When you say the reaction happens at the electrodes, So at each electrode it splits the water molecule, so why wouldn't I get both $O_2$ and $H_2$
bubbles at both ends. And when you say the reaction happens because of charge transfer, is the water molecule transferring an electron to one of the electrodes and then it becomes unstable and separates into Hydrogen and Oxygen.
Thanks for your response by the way.

4. Dec 27, 2011

### epenguin

All chemical reactions are some kind of electron transfer. The most subtle ones are some kind of rearrangement of where the electrons in a molecule are. But electrolysis is a particularly obvious kind of electron transfer.

H2O dissociates into H+ and OH- (a small fraction of these is present in any aqueous solution). So to which electrode can you imagine either of these being attracted and what could it do in the way of giving up/acquiring an electron in what chemical reaction?

Last edited: Dec 28, 2011
5. Dec 28, 2011

### Staff: Mentor

If there is a potential difference between electrodes it means that they are charged differently, doesn't it? In other words - there is an excess of electrons on one, and a lack on another. Both gases are produced in different reactions - one consumes electrons, other gives them away. The reaction that consumes electrons goes only on the electrode with excess electrons, while the one that produces them goes on the other electrode.
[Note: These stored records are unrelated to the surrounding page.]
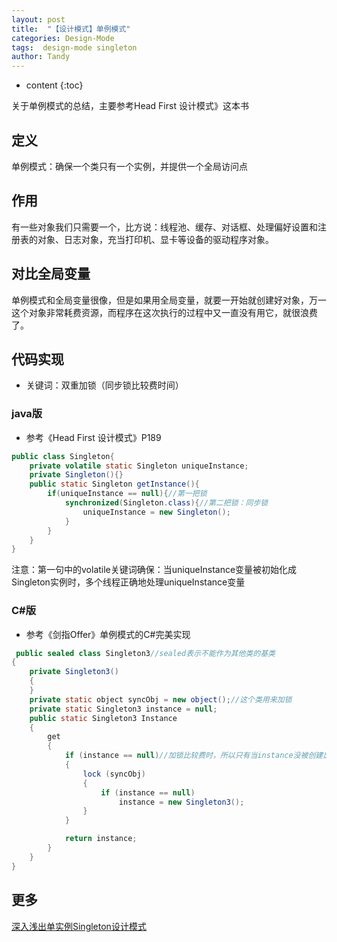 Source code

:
 ```yaml
---
layout: post
title:  "【设计模式】单例模式"
categories: Design-Mode
tags:  design-mode singleton
author: Tandy
---
```


* content
{:toc}

关于单例模式的总结，主要参考Head First 设计模式》这本书




## 定义

单例模式：确保一个类只有一个实例，并提供一个全局访问点

## 作用

有一些对象我们只需要一个，比方说：线程池、缓存、对话框、处理偏好设置和注册表的对象、日志对象，充当打印机、显卡等设备的驱动程序对象。

## 对比全局变量

单例模式和全局变量很像，但是如果用全局变量，就要一开始就创建好对象，万一这个对象非常耗费资源，而程序在这次执行的过程中又一直没有用它，就很浪费了。

## 代码实现

- 关键词：双重加锁（同步锁比较费时间）

### java版

- 参考《Head First 设计模式》P189

```java
public class Singleton{
	private volatile static Singleton uniqueInstance;
	private Singleton(){}
	public static Singleton getInstance(){
		if(uniqueInstance == null){//第一把锁
			synchronized(Singleton.class){//第二把锁：同步锁
				uniqueInstance = new Singleton();
			}
		}
	}
}
```
注意：第一句中的volatile关键词确保：当uniqueInstance变量被初始化成Singleton实例时，多个线程正确地处理uniqueInstance变量

### C#版

- 参考《剑指Offer》单例模式的C#完美实现

```java
 public sealed class Singleton3//sealed表示不能作为其他类的基类
{
    private Singleton3()
    {
    }
    private static object syncObj = new object();//这个类用来加锁
    private static Singleton3 instance = null;
    public static Singleton3 Instance
    {
        get
        {
            if (instance == null)//加锁比较费时，所以只有当instance没被创建出来时，才进行加锁操作
            {
                lock (syncObj)
                {
                    if (instance == null)
                        instance = new Singleton3();
                }
            }

            return instance;
        }
    }
}
```

## 更多

[深入浅出单实例Singleton设计模式](http://blog.csdn.net/haoel/article/details/4028232) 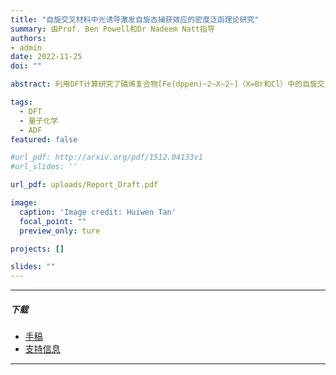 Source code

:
 ```yaml
---
title: "自旋交叉材料中光诱导激发自旋态捕获效应​​的密度泛函理论研究"
summary: 由Prof. Ben Powell和Dr Nadeem Natt指导
authors:
- admin
date: 2022-11-25
doi: ""

abstract: 利用DFT计算研究了磷烯复合物[Fe(dppen)~2~X~2~]（X=Br和Cl）中的自旋交叉动力学。设计了一种无参数计算方案来模拟与低自旋态和高自旋态相互转换相关的全原子自由能表面和动力学屏障。探究了卤素（X）和溶剂环境（真空、CHCl~3~和CH~2~Cl~2~）对化合物自旋交叉性质的影响。我们对电子态、自旋轨道相互作用和分子振动之​​间的相互作用在确定热和动力学自旋交叉性质方面进行了完整的从头算计算。理论计算重现了实验中观察到的卤素在这些化合物中影响的趋势——与Cl相比，配位层中的Br减缓了光诱导捕获HS态的动力学弛豫并降低了热平衡温度。这是因为Br的LS和HS态之间的能隙较小。此外，我们发现溶剂强烈影响自旋交叉特性，但这种变化并不遵循与能隙的简单关系。

tags:
  - DFT
  - 量子化学
  - ADF
featured: false

#url_pdf: http://arxiv.org/pdf/1512.04133v1
#url_slides: ''

url_pdf: uploads/Report_Draft.pdf

image:
  caption: 'Image credit: Huiwen Tan'
  focal_point: ""
  preview_only: ture

projects: []

slides: ""
---
```


---
##### 下载
+ [手稿](Report_Draft.pdf)
+ [支持信息](SI.pdf)
--- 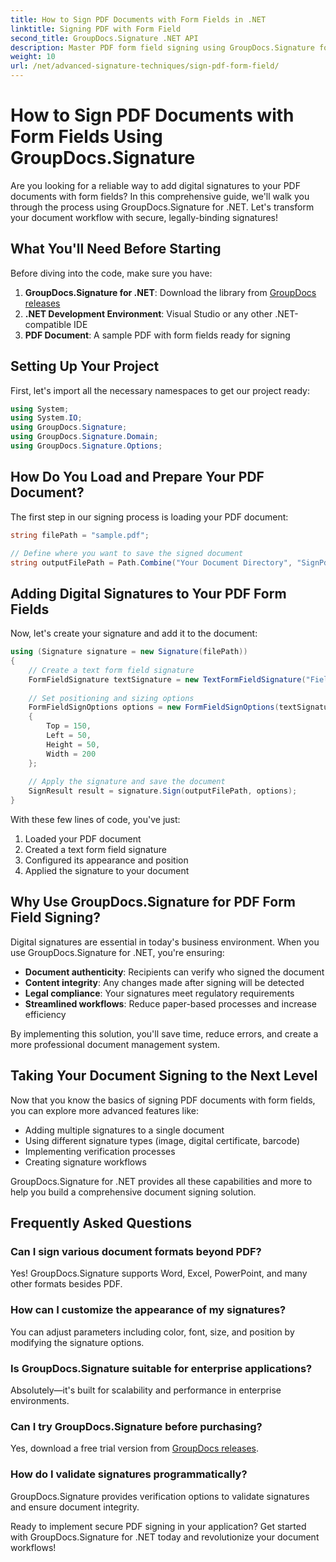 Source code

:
 ```yaml
---
title: How to Sign PDF Documents with Form Fields in .NET
linktitle: Signing PDF with Form Field
second_title: GroupDocs.Signature .NET API
description: Master PDF form field signing using GroupDocs.Signature for .NET. Create secure, legally-binding digital signatures with this step-by-step tutorial.
weight: 10
url: /net/advanced-signature-techniques/sign-pdf-form-field/
---
```


# How to Sign PDF Documents with Form Fields Using GroupDocs.Signature

Are you looking for a reliable way to add digital signatures to your PDF documents with form fields? In this comprehensive guide, we'll walk you through the process using GroupDocs.Signature for .NET. Let's transform your document workflow with secure, legally-binding signatures!

## What You'll Need Before Starting

Before diving into the code, make sure you have:

1. **GroupDocs.Signature for .NET**: Download the library from [GroupDocs releases](https://releases.groupdocs.com/signature/net/)
2. **.NET Development Environment**: Visual Studio or any other .NET-compatible IDE
3. **PDF Document**: A sample PDF with form fields ready for signing

## Setting Up Your Project

First, let's import all the necessary namespaces to get our project ready:

```csharp
using System;
using System.IO;
using GroupDocs.Signature;
using GroupDocs.Signature.Domain;
using GroupDocs.Signature.Options;
```

## How Do You Load and Prepare Your PDF Document?

The first step in our signing process is loading your PDF document:

```csharp
string filePath = "sample.pdf";

// Define where you want to save the signed document
string outputFilePath = Path.Combine("Your Document Directory", "SignPdfWithFormField", "SignedWithFormField.pdf");
```

## Adding Digital Signatures to Your PDF Form Fields

Now, let's create your signature and add it to the document:

```csharp
using (Signature signature = new Signature(filePath))
{
    // Create a text form field signature
    FormFieldSignature textSignature = new TextFormFieldSignature("FieldText", "Value1");
    
    // Set positioning and sizing options
    FormFieldSignOptions options = new FormFieldSignOptions(textSignature)
    {
        Top = 150,
        Left = 50,
        Height = 50,
        Width = 200
    };
    
    // Apply the signature and save the document
    SignResult result = signature.Sign(outputFilePath, options);
}
```

With these few lines of code, you've just:
1. Loaded your PDF document
2. Created a text form field signature
3. Configured its appearance and position
4. Applied the signature to your document

## Why Use GroupDocs.Signature for PDF Form Field Signing?

Digital signatures are essential in today's business environment. When you use GroupDocs.Signature for .NET, you're ensuring:

- **Document authenticity**: Recipients can verify who signed the document
- **Content integrity**: Any changes made after signing will be detected
- **Legal compliance**: Your signatures meet regulatory requirements
- **Streamlined workflows**: Reduce paper-based processes and increase efficiency

By implementing this solution, you'll save time, reduce errors, and create a more professional document management system.

## Taking Your Document Signing to the Next Level

Now that you know the basics of signing PDF documents with form fields, you can explore more advanced features like:

- Adding multiple signatures to a single document
- Using different signature types (image, digital certificate, barcode)
- Implementing verification processes
- Creating signature workflows

GroupDocs.Signature for .NET provides all these capabilities and more to help you build a comprehensive document signing solution.

## Frequently Asked Questions

### Can I sign various document formats beyond PDF?
Yes! GroupDocs.Signature supports Word, Excel, PowerPoint, and many other formats besides PDF.

### How can I customize the appearance of my signatures?
You can adjust parameters including color, font, size, and position by modifying the signature options.

### Is GroupDocs.Signature suitable for enterprise applications?
Absolutely—it's built for scalability and performance in enterprise environments.

### Can I try GroupDocs.Signature before purchasing?
Yes, download a free trial version from [GroupDocs releases](https://releases.groupdocs.com/).

### How do I validate signatures programmatically?
GroupDocs.Signature provides verification options to validate signatures and ensure document integrity.

Ready to implement secure PDF signing in your application? Get started with GroupDocs.Signature for .NET today and revolutionize your document workflows!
(This is not contradicting what epeneguin wrote, this is just another part of the full explanation).

6. Dec 28, 2011

### cragar

ok thanks for your posts, I think I am starting to understand a little better.

7. Dec 28, 2011

### Antiphon

So far we have an image of H20 turning into H (which bubbles up at one electrode) then an OH migrating through the liquid to the other electrode where (?) it gets the remaining H torn off (but this one doesn't bubble up) and the O goes up as a bubble here.

Not a very nice picture yet.

8. Dec 28, 2011

### Staff: Mentor

Perhaps the best (even if not necessarily correct) way of dealing with the problem is to write two reaction equations:

2H+ + 2e- -> H2(g)

4OH- -> 2H2O + 1O2(g) + 4e-

As you see it is not necessary that hydrogen "gets torn off but doesn't bubble up".

That being said I am not sure what the exact mechanism of the electrolysis is, could be it changes depending on the pH. While it is easy to write reactions involving H+ and OH-, and while it is obvious these ions are attracted to cathode and anode, in low or high pH solutions their concentrations are very low, but we don't observe any slowing of electrolysis. Still it is solution conductivity that is the bottleneck. As concentration of these ions changes by 14 orders of magnitude, could be their presence doesn't matter much, and it is just water molecules that react. It can also be that water autodissociation is so fast, even these 14 orders of magnitude don't matter.